What should \(\alpha\) be? We can experiment by looking at different values and judging the output.

res10 <- recur_reg(modelData, 0.1)
res50 <- recur_reg(modelData, 0.5)
res90 <- recur_reg(modelData, 0.9)

We can also optimise the function to find an optimal value. In this case, we minimise the rmse of the next round.

optAlpha <- optimize(function(x) mean(recur_reg(modelData, x)$rmse),
                                   interval = c(0,1))
resOpt <- recur_reg(modelData, optAlpha$minimum)

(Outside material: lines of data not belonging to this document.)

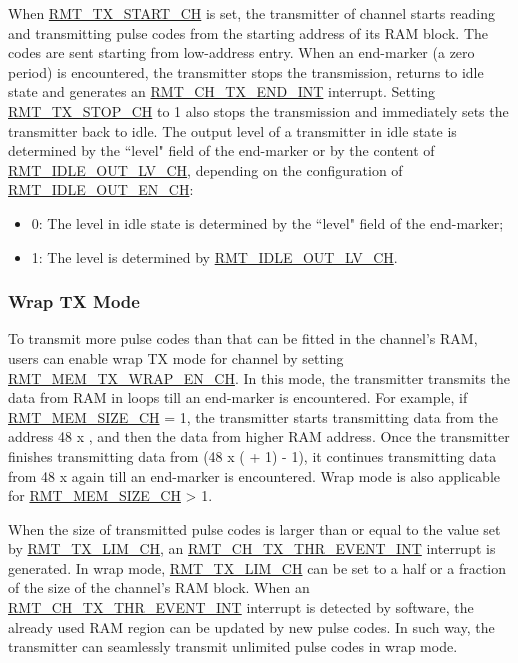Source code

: \documentclass[main\_\_EN.tex]{subfiles}
\begin{document}
When \hyperref[fielddesc:RMTTXSTARTCHN]{RMT\_TX\_START\_CH} is set, the transmitter of channel  starts reading and transmitting pulse codes from the starting address of its RAM block. The codes are sent starting from low-address entry. When an end-marker (a zero period) is encountered, the transmitter stops the transmission, returns to idle state and generates an \hyperref[int:RMTCHNTXENDINT]{RMT\_CH\_TX\_END\_INT} interrupt. Setting \hyperref[fielddesc:RMTTXSTOPCHN]{RMT\_TX\_STOP\_CH} to 1 also stops the transmission and immediately sets the transmitter back to idle. The output level of a transmitter in idle state is determined by the ``level" field of the end-marker or by the content of \hyperref[fielddesc:RMTIDLEOUTLVCHN]{RMT\_IDLE\_OUT\_LV\_CH}, depending on the configuration of  \hyperref[fielddesc:RMTIDLEOUTENCHN]{RMT\_IDLE\_OUT\_EN\_CH}:

\begin{itemize}
    \item 0: The level in idle state is determined by the ``level" field of the end-marker;
    \item 1: The level is determined by \hyperref[fielddesc:RMTIDLEOUTLVCHN]{RMT\_IDLE\_OUT\_LV\_CH}.
\end{itemize}

\subsubsection{Wrap TX Mode}\label{sec:wrap-tx-mode}

To transmit more pulse codes than that can be fitted in the channel's RAM, users can enable wrap TX mode for channel  by setting \hyperref[fielddesc:RMTMEMTXWRAPENCHN]{RMT\_MEM\_TX\_WRAP\_EN\_CH}. In this mode, the transmitter transmits the data from RAM in loops till an end-marker is encountered.
For example, if \hyperref[fielddesc:RMTMEMSIZECHN]{RMT\_MEM\_SIZE\_CH} = 1, the transmitter starts transmitting data from the address 48 x , and then the data from higher RAM address. Once the transmitter finishes transmitting data from (48 x ( + 1) - 1), it continues transmitting data from 48 x  again till an end-marker is encountered. Wrap mode is also applicable for \hyperref[fielddesc:RMTMEMSIZECHN]{RMT\_MEM\_SIZE\_CH} > 1.

When the size of transmitted pulse codes is larger than or equal to the value set by \hyperref[fielddesc:RMTTXLIMCHN]{RMT\_TX\_LIM\_CH}, an  \hyperref[int:RMTCHNTXTHREVENTINT]{RMT\_CH\_TX\_THR\_EVENT\_INT} interrupt is generated. In wrap mode,  \hyperref[fielddesc:RMTTXLIMCHN]{RMT\_TX\_LIM\_CH} can be set to a half or a fraction of the size of the channel's RAM block. When an  \hyperref[int:RMTCHNTXTHREVENTINT]{RMT\_CH\_TX\_THR\_EVENT\_INT} interrupt is detected by software, the already used RAM region can be updated by new pulse codes. In such way, the transmitter can seamlessly transmit unlimited pulse codes in wrap mode.
\end{document}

Joining all the results together.

paramsRes <- bind_rows(res10$params,
                       res50$params,
                       res90$params,
                       resOpt$params)
res350 <- bind_rows(res10$res350, 
                    res50$res350,
                    res90$res350,
                    resOpt$res350)

And plotting all the results together again.

ggplot(paramsRes %>% 
         mutate(Alpha = round(Alpha, 3)), aes(x=Date, y=Intercept)) + geom_point(aes(color = as.factor(Alpha))) + 
  geom_line(aes(color = as.factor(Alpha))) +
  theme(legend.position = "bottom") + 
  xlab("") + 
  labs(color = "Alpha") + 
  ggtitle("Intercept - Putting/Short Game Ability") + 
  scale_color_manual(values = wes_palette("Moonrise2"))

ggplot(paramsRes %>% mutate(Alpha = round(Alpha, 3)), aes(x=Date, y=YardsNorm)) + geom_point(aes(color = as.factor(Alpha))) + 
  geom_line(aes(color = as.factor(Alpha))) +
  theme(legend.position = "bottom") + 
  xlab("") + 
  ylab("Slope") + 
  labs(color = "Alpha") + 
  ggtitle("Slope - How Many Strokes to get 100 yards") + 
  scale_color_manual(values = wes_palette("Moonrise2"))

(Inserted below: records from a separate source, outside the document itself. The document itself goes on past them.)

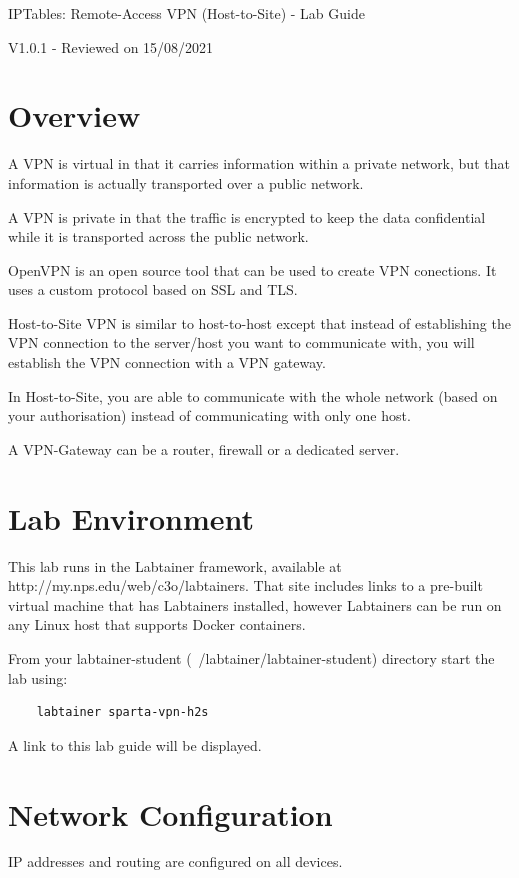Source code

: 


\begin{center}
{\LARGE IPTables: Remote-Access VPN (Host-to-Site) - Lab Guide}

V1.0.1 - Reviewed on 15/08/2021
\vspace{0.1in}\\
\end{center}

\copyrightnotice

\section{Overview}
A VPN is virtual in that it carries information within a private network, but that information is actually transported over a public network.

A VPN is private in that the traffic is encrypted to keep the data confidential while it is transported across the public network.

OpenVPN is an open source tool that can be used to create VPN conections. It uses a custom protocol based on SSL and TLS.

Host-to-Site VPN is similar to host-to-host except that instead of establishing the VPN connection to the server/host you want to communicate with, you will establish the VPN connection with a VPN gateway.

In Host-to-Site, you are able to communicate with the whole network (based on your authorisation) instead of communicating with only one host.

A VPN-Gateway can be a router, firewall or a dedicated server.

\section{Lab Environment}
This lab runs in the Labtainer framework,
available at http://my.nps.edu/web/c3o/labtainers.
That site includes links to a pre-built virtual machine
that has Labtainers installed, however Labtainers can
be run on any Linux host that supports Docker containers.

From your labtainer-student (~/labtainer/labtainer-student) directory start the lab using:
\begin{verbatim}
    labtainer sparta-vpn-h2s
\end{verbatim}
\noindent A link to this lab guide will be displayed.

\section{Network Configuration}
IP addresses and routing are configured on all devices.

The higher α values allow the parameters to evolve slower and the optimal value is around 0.8. This is interesting as it suggests a relative number of observations around 10 rounds, which is the same as the official World Handicap Rating system, it takes your last 10 rounds into account.

ggplot(res350 %>%
         mutate(Alpha = round(Alpha, 3)) %>% 
         filter(Alpha > 0.5), aes(x=Date, y=Exp350)) + 
  geom_point(aes(color = as.factor(Alpha))) + 
  geom_line(aes(color = as.factor(Alpha))) + 
  xlab("") + ylab("Expected Shots") + 
  ggtitle("Expected Shots for a 350y Hole") + 
  theme(legend.position = "bottom") + labs(color="Alpha") + 
  scale_color_manual(values = wes_palette("Moonrise2"))

Alpha comparison

It can be informative to just look at a predicted number of shots for a given distance. Again, the optimal value of 0.822 passes the eye test. What is also interesting is how it suggests that I started very well. This is an artifact of online algorithms as it requires a time to ‘burn in’ before the results start to settle down.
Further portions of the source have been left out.